Good vs. Bad
Living without any stress is impossible unless you’re retired on an island, sipping coconuts while “Don’t Worry, be Happy” plays in the background. Eventually, that could become stressful by sheer boredom. However, some stress is good for you.
The good stress is that sudden burst of energy, the release of endorphins, serotonin and dopamine, that chemical cocktail we feel with our first kiss, getting the promotion, or our favorite team winning the playoffs. Good stress, known as “eustress”, helps. It’s the fight-or-flight hormones our bodies produce. Our hearts beat faster, our senses heighten, allowing us to meet those deadlines and get things done.
Studies show that the good stress is beneficial to us. It strengthens our immune system. People are shown to recover quicker from surgery after experiencing some stress compared to those who had little or no stress. Stress helps protect against Alzheimer due to brain cells working at maximum performance. Because it suppresses the production of estrogen good stress may aid in the prevention of breast cancer. There is no doubt these short-term stress responses are beneficial.
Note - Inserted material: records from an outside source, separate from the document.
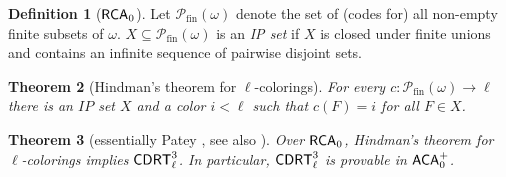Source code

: \documentclass{amsart}
\newtheorem{thm}{Theorem}[section]
\theoremstyle{definition}
\newtheorem{defn}[thm]{Definition}
\theoremstyle{remark}
\newcommand{\system}[1]{\mbox{\fontfamily{cmss}\fontshape{n}\fontseries{m}%
    \selectfont#1}}
\newcommand{\RCA}{\system{RCA}\ensuremath{_0}}
\newcommand{\ACA}{\system{ACA}\ensuremath{_0}}
\newcommand{\cDRT}{\system{CDRT}}
\begin{document}
\begin{defn}[$\RCA$]
Let $\mathcal{P}_{\text{fin}}(\omega)$ denote the set of (codes for) all non-empty
finite subsets of $\omega$. $X \subseteq
\mathcal{P}_{\text{fin}}(\omega)$ is an \emph{IP set} if $X$ is closed
under finite unions and contains an infinite sequence of pairwise
disjoint sets. 
\end{defn}

\begin{thm}[Hindman's theorem for $\ell$-colorings]
	For every $c : \mathcal{P}_{\text{fin}}(\omega) \to \ell$
        there is an $IP$ set $X$ and a color $i < \ell$ such that
        $c(F) = i$ for all $F \in X$.
\end{thm}

\begin{thm}[essentially Patey \cite{patey}, see also \mbox{\cite[page 268]{cs}}]
\label{prop:hindman} Over $\RCA$,
	Hindman's theorem for $\ell$-colorings implies
        $\cDRT^3_\ell$. In particular, $\cDRT^3_\ell$ is provable in
        $\ACA^+$.
\end{thm}
\end{document}
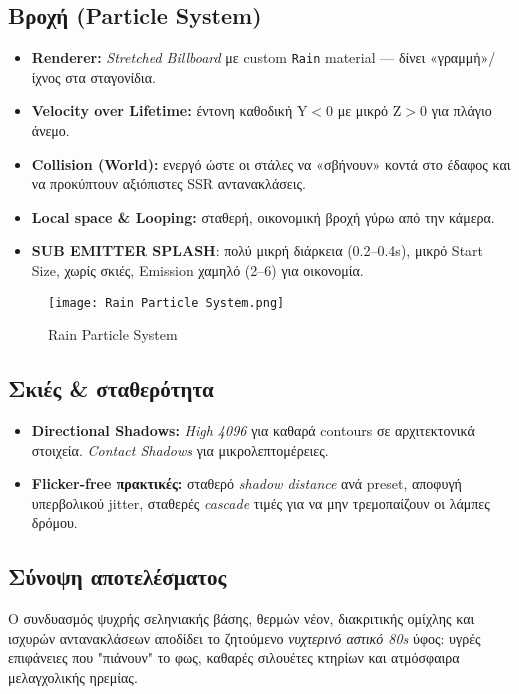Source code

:\subsection*{Βροχή (Particle System)}
\begin{itemize}
  \item \textbf{Renderer:} \emph{Stretched Billboard} με custom \texttt{Rain} material — δίνει «γραμμή»/ίχνος στα σταγονίδια.
  \item \textbf{Velocity over Lifetime:} έντονη καθοδική \(\mathrm{Y}<0\) με μικρό \(\mathrm{Z}>0\) για πλάγιο άνεμο.
  \item \textbf{Collision (World):} ενεργό ώστε οι στάλες να «σβήνουν» κοντά στο έδαφος και να προκύπτουν αξιόπιστες SSR αντανακλάσεις.
  \item \textbf{Local space \& Looping:} σταθερή, οικονομική βροχή γύρω από την κάμερα.
  \item \textbf{SUB EMITTER SPLASH}: πολύ μικρή διάρκεια (0.2–0.4s), μικρό Start Size, χωρίς σκιές, Emission χαμηλό (2–6) για οικονομία.
\end{itemize}
\begin{figure}[H]
    \centering
    \texttt{[image: Rain Particle System.png]}
    \caption{Rain Particle System}
    \label{fig:placeholder}
\end{figure}

\subsection*{Σκιές \& σταθερότητα}
\begin{itemize}
  \item \textbf{Directional Shadows:} \emph{High 4096} για καθαρά contours σε αρχιτεκτονικά στοιχεία. \textit{Contact Shadows} για μικρολεπτομέρειες.
  \item \textbf{Flicker-free πρακτικές:} σταθερό \emph{shadow distance} ανά preset, αποφυγή υπερβολικού jitter, σταθερές \emph{cascade} τιμές για να μην τρεμοπαίζουν οι λάμπες δρόμου.
\end{itemize}

\subsection*{Σύνοψη αποτελέσματος}
Ο συνδυασμός ψυχρής σεληνιακής βάσης, θερμών νέον, διακριτικής ομίχλης και ισχυρών αντανακλάσεων αποδίδει το ζητούμενο \textit{νυχτερινό αστικό 80s} ύφος: υγρές επιφάνειες που "πιάνουν" το φως, καθαρές σιλουέτες κτηρίων και ατμόσφαιρα μελαγχολικής ηρεμίας.

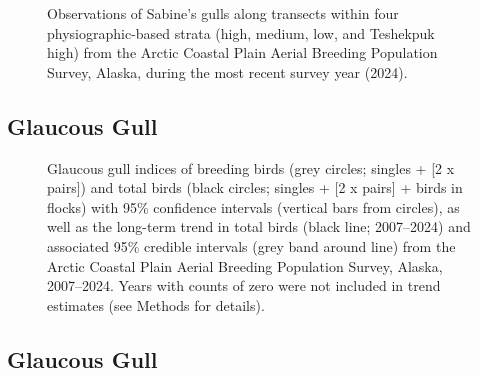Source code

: \documentclass[
]{article}
\begin{document}
\begin{figure}


\caption{\label{fig-SAGUmap}Observations of Sabine's gulls along
transects within four physiographic-based strata (high, medium, low, and
Teshekpuk high) from the Arctic Coastal Plain Aerial Breeding Population
Survey, Alaska, during the most recent survey year (2024).}

\end{figure}%

\newpage{}

\subsection*{Glaucous Gull}\label{glaucous-gull}

\begin{figure}


\caption{\label{fig-GLGU}Glaucous gull indices of breeding birds (grey
circles; singles + {[}2 x pairs{]}) and total birds (black circles;
singles + {[}2 x pairs{]} + birds in flocks) with 95\% confidence
intervals (vertical bars from circles), as well as the long-term trend
in total birds (black line; 2007--2024) and associated 95\% credible
intervals (grey band around line) from the Arctic Coastal Plain Aerial
Breeding Population Survey, Alaska, 2007--2024. Years with counts of
zero were not included in trend estimates (see Methods for details).}

\end{figure}%

\newpage{}

\subsection*{Glaucous Gull}\label{glaucous-gull-1}

\begingroup\fontsize{10}{12}\selectfont
\end{document}

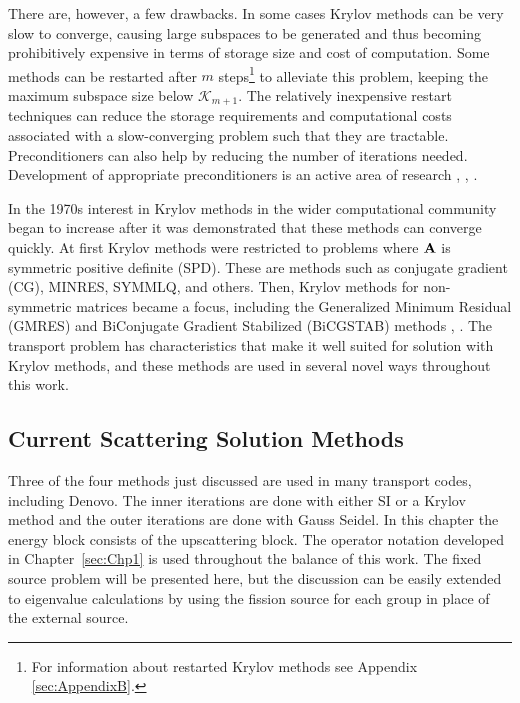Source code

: There are, however, a few drawbacks. In some cases Krylov methods can be very slow to converge, causing large subspaces to be generated and thus becoming prohibitively expensive in terms of storage size and cost of computation. Some methods can be restarted after $m$ steps\footnote{For information about restarted Krylov methods see Appendix \ref{sec:AppendixB}.} to alleviate this problem, keeping the maximum subspace size below $\mathcal{K}_{m+1}$.  The relatively inexpensive restart techniques can reduce the storage requirements and computational costs associated with a slow-converging problem such that they are tractable. Preconditioners can also help by reducing the number of iterations needed. Development of appropriate preconditioners is an active area of research \cite{Warsa2004a}, \cite{Ipsen1998}, \cite{Knoll2004}. 

In the 1970s interest in Krylov methods in the wider computational community began to increase after it was demonstrated that these methods can converge quickly. At first Krylov methods were restricted to problems where $\mathbf{A}$ is symmetric positive definite (SPD). These are methods such as conjugate gradient (CG), MINRES, SYMMLQ, and others. Then, Krylov methods for non-symmetric matrices became a focus, including the Generalized Minimum Residual (GMRES) and BiConjugate Gradient Stabilized (BiCGSTAB) methods \cite{Barrett1994}, \cite{Benzi2002}. The transport problem has characteristics that make it well suited for solution with Krylov methods, and these methods are used in several novel ways throughout this work.

\subsection{Current Scattering Solution Methods}
Three of the four methods just discussed are used in many transport codes, including Denovo. The inner iterations are done with either SI or a Krylov method and the outer iterations are done with Gauss Seidel. In this chapter the energy block consists of the upscattering block. The operator notation developed in Chapter~\ref{sec:Chp1} is used throughout the balance of this work. The fixed source problem will be presented here, but the discussion can be easily extended to eigenvalue calculations by using the fission source for each group in place of the external source. 

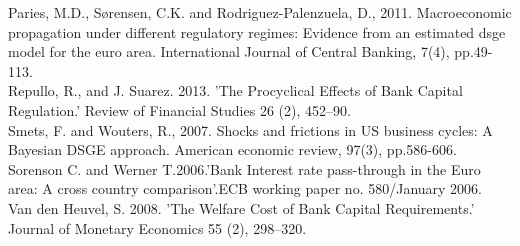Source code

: \documentclass[12pt]{article}
\numberwithin{equation}{section}
\begin{document}
Paries, M.D., Sørensen, C.K. and Rodriguez-Palenzuela, D., 2011. Macroeconomic propagation under different regulatory regimes: Evidence from an estimated dsge model for the euro area. International Journal of Central Banking, 7(4), pp.49-113. \\


Repullo, R., and J. Suarez. 2013. 'The Procyclical Effects of Bank
Capital Regulation.' Review of Financial Studies 26 (2), 452–90.\\

Smets, F. and Wouters, R., 2007. Shocks and frictions in US business cycles: A Bayesian DSGE approach. American economic review, 97(3), pp.586-606. \\

Sorenson C. and Werner T.2006.'Bank Interest rate pass-through in the Euro area: A cross country comparison'.ECB working paper no. 580/January 2006.\\



Van den Heuvel, S. 2008. 'The Welfare Cost of Bank Capital
Requirements.' Journal of Monetary Economics 55 (2), 298–320.\\
\end{document}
But what happens when the short-term becomes the long haul? We are now managing more than ever with the constant challenges of our daily life; personal finances, a flat tire, the computer crashing, care-giving an elderly parent, or the interruptions resulting from a stolen purse. The list piles up as we turn to the daily news with reports on the economy, traffic, pollution, and now you are in a state of what is called the “superstress”. You’ve become overloaded not just emotionally but physically and mentally as well. The “superstress” chemical cocktail has a blend of hormones including glucocorticoids, adrenaline, and cortisol. This can wreck havoc on your body; heart rate increases, blood vessels and pupils dilate, belly fat increases raising your chances of cardiovascular disease, brain cells are destroyed, depression, and increase in inflammation which can weaken your bones by preventing calcium to be absorbed. One-fourth of all drugs prescribed in the U.S. go to the treatment of stress. It can also contribute to other harmful behaviors, such as addiction, alcoholism, and obesity.
What to do? There are several ways to help you stress less. Start with a gratitude journal. According to research by Robert Emmons, Ph.D. people who journal are 25% happier, sleep 30 minutes longer and have 10 percent lower blood pressure. Breathing is good; we tend to be shallow breathers especially at times of stress. Slow, long deep breaths help lower blood pressure, increase immune function and produce more energy. Consider using supplements such as Omega-3, B-complex, St. John’s Wort and my favorite, Chocolate. It contains a substance called anandamide, the bliss molecule. The recommended dose is to eat 2 ounces of dark chocolate that is 60 to70 percent cocoa daily. Diet is crucial. What you put in body can actually stress your body more if it has to work overtime to detoxify from bad food choices. Whole foods including berries, bright colored produce and vegetables, whole grains and salmon are good selections. According to a study by London psychologists, the ritual of putting the kettle on for tea can calm you down. Strive to drink a cup of green tea daily which helps calm and relax the body. Move! Dance, walk, join a Zumba class, or pick up weights. Exercise sustains your body. Although it can be stressful it is in a nourishing way. The lungs get oxygen, the muscles receive nutrients, your metabolism revs up and the immune system “cleans house”. Last but not least, meditate or do yoga. Many studies have shown that our genes will change their response to stress with daily prayer or similar therapies. Be mindful and start training your body to respond more positively to stress. Managing your stress can greatly improve your life. Namaste!